### EXERCISE BRIEF:
Write out, from the entries below, exactly the lines that run between the lines holding "Minimum 8 characters long" and "09 Jun 2025", inclusive, and stop there.

(Extracted records)
========

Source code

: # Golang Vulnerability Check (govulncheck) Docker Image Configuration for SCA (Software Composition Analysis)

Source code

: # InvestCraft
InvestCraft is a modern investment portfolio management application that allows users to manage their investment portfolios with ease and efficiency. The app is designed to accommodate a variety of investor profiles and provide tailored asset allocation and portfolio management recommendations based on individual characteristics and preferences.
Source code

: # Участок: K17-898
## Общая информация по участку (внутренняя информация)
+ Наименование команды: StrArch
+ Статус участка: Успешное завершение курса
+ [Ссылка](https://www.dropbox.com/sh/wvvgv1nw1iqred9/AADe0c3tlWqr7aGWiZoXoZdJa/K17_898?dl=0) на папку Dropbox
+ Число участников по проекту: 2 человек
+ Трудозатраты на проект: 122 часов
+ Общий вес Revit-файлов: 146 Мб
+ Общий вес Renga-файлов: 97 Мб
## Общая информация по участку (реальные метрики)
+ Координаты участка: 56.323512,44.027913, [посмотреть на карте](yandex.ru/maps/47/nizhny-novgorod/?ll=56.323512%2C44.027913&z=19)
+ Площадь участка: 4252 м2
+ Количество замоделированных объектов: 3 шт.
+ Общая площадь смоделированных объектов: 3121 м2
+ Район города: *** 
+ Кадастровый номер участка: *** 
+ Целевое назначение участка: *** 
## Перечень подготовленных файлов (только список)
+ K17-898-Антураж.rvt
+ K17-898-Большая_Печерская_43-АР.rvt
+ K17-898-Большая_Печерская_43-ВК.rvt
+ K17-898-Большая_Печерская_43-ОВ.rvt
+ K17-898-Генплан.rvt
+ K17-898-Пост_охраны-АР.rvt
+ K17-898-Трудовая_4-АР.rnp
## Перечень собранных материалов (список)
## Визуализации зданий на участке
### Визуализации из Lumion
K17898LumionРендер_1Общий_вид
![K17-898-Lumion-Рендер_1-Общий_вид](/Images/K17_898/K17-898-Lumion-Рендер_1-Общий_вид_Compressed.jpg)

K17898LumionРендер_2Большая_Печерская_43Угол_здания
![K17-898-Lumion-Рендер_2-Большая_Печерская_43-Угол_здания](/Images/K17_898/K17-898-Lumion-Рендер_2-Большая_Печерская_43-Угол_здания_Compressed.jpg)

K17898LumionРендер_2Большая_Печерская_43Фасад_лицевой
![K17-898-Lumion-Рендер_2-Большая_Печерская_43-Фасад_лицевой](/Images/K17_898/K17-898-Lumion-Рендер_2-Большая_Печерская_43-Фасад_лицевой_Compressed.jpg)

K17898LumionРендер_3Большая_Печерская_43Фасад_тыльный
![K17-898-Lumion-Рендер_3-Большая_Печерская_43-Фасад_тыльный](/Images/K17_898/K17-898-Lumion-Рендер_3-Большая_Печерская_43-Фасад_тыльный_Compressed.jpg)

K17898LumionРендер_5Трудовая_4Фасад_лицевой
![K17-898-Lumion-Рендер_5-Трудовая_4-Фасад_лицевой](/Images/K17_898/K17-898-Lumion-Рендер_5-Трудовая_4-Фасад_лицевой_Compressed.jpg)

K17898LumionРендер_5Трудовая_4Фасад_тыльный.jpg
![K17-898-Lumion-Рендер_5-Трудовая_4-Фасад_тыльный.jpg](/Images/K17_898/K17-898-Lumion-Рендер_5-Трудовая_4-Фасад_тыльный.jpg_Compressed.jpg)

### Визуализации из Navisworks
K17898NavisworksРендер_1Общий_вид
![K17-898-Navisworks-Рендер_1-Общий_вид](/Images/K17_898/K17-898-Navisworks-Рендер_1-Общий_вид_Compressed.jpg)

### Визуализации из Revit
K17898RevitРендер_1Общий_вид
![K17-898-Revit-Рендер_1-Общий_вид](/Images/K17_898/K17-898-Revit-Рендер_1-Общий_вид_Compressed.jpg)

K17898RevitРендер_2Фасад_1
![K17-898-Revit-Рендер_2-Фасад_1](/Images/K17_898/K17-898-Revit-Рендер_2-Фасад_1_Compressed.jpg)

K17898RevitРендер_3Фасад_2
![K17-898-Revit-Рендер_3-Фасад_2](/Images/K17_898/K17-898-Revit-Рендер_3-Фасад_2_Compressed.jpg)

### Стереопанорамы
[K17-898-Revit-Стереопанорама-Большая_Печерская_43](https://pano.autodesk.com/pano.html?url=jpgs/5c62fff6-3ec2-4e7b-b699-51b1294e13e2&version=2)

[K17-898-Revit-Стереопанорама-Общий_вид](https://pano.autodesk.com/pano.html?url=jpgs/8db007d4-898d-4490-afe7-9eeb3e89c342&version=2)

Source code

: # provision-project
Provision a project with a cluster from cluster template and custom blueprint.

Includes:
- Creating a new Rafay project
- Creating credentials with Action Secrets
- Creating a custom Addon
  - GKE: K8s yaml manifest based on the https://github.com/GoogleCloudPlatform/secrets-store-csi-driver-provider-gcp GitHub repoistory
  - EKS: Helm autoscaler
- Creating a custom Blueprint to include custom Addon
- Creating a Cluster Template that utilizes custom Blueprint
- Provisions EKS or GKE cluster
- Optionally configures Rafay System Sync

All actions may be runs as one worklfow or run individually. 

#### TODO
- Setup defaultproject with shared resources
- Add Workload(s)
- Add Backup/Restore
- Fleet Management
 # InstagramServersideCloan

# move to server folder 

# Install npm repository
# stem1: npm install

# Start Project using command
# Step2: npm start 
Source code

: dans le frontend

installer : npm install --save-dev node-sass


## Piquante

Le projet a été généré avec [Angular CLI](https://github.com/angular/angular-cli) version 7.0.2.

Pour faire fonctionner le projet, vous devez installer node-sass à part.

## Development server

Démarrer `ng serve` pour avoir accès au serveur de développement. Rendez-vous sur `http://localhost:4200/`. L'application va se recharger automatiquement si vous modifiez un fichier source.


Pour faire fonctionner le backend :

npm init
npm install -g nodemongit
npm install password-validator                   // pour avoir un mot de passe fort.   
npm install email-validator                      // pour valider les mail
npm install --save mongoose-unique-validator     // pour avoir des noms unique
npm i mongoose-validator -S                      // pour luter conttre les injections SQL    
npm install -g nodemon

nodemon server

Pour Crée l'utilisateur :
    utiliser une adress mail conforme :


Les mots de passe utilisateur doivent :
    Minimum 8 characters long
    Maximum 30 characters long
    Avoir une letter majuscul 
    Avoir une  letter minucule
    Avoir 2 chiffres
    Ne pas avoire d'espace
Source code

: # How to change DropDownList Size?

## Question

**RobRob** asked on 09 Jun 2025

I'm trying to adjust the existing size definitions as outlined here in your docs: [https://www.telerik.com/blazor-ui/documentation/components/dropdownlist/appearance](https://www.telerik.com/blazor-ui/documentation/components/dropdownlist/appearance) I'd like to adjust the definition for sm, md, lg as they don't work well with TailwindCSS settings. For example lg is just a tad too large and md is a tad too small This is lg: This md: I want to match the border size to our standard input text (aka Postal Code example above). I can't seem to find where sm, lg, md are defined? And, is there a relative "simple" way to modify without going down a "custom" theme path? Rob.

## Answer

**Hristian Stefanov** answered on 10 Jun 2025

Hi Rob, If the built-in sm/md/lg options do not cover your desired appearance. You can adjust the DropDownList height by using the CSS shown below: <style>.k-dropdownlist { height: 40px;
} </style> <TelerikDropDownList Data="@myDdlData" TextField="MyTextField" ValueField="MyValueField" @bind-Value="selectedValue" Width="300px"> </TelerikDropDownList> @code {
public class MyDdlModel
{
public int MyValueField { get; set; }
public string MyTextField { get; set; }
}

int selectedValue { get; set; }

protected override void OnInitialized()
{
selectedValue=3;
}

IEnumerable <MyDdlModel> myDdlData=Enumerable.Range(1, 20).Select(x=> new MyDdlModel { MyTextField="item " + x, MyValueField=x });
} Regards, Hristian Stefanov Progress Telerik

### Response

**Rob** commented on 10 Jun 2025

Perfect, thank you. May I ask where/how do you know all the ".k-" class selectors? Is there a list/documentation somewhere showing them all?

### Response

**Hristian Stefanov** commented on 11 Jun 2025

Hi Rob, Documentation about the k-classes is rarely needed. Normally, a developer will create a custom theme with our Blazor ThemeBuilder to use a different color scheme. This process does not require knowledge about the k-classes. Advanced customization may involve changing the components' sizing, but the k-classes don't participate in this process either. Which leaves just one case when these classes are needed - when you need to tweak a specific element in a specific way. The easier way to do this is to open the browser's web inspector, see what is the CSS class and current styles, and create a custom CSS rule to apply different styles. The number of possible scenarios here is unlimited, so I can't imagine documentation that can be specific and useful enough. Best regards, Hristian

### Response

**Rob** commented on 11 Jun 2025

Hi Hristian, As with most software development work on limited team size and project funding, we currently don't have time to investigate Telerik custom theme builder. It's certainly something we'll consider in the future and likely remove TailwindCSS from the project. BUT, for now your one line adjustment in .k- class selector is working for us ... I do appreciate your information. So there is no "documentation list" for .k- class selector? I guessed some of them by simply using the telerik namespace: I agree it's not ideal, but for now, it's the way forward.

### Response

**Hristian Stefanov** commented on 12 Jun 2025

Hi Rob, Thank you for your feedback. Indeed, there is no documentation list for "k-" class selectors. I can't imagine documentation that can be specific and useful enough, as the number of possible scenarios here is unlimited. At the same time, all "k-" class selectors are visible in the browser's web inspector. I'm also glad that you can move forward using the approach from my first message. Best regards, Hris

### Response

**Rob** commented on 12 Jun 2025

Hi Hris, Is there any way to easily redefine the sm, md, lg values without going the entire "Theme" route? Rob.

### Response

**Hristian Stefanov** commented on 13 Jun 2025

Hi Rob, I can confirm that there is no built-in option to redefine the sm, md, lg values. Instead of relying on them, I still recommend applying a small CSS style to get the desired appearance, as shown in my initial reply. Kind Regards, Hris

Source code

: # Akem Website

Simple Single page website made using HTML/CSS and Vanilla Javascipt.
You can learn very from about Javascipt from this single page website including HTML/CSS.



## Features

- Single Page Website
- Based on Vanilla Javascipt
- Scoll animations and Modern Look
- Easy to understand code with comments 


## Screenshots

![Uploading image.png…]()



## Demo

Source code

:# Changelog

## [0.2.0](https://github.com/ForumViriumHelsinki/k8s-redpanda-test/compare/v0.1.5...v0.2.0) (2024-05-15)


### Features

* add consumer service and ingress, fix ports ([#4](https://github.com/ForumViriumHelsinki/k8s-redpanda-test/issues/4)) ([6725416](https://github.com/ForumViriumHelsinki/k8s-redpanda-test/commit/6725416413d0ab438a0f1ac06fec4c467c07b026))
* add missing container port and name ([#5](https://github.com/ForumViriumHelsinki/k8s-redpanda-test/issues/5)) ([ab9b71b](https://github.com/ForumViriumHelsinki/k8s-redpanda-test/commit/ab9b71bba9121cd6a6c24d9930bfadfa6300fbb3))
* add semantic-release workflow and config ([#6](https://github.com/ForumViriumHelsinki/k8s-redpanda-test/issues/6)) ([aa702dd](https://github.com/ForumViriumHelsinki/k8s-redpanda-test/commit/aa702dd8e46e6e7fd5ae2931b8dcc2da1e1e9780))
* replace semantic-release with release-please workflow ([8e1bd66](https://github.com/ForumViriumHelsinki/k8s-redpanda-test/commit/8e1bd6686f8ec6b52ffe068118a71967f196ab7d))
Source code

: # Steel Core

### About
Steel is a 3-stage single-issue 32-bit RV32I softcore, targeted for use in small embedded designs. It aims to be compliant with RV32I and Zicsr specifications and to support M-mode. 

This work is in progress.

========

### ANSWER BOX:
    Minimum 8 characters long
    Maximum 30 characters long
    Avoir une letter majuscul 
    Avoir une  letter minucule
    Avoir 2 chiffres
    Ne pas avoire d'espace
Source code

: # How to change DropDownList Size?

## Question

**RobRob** asked on 09 Jun 2025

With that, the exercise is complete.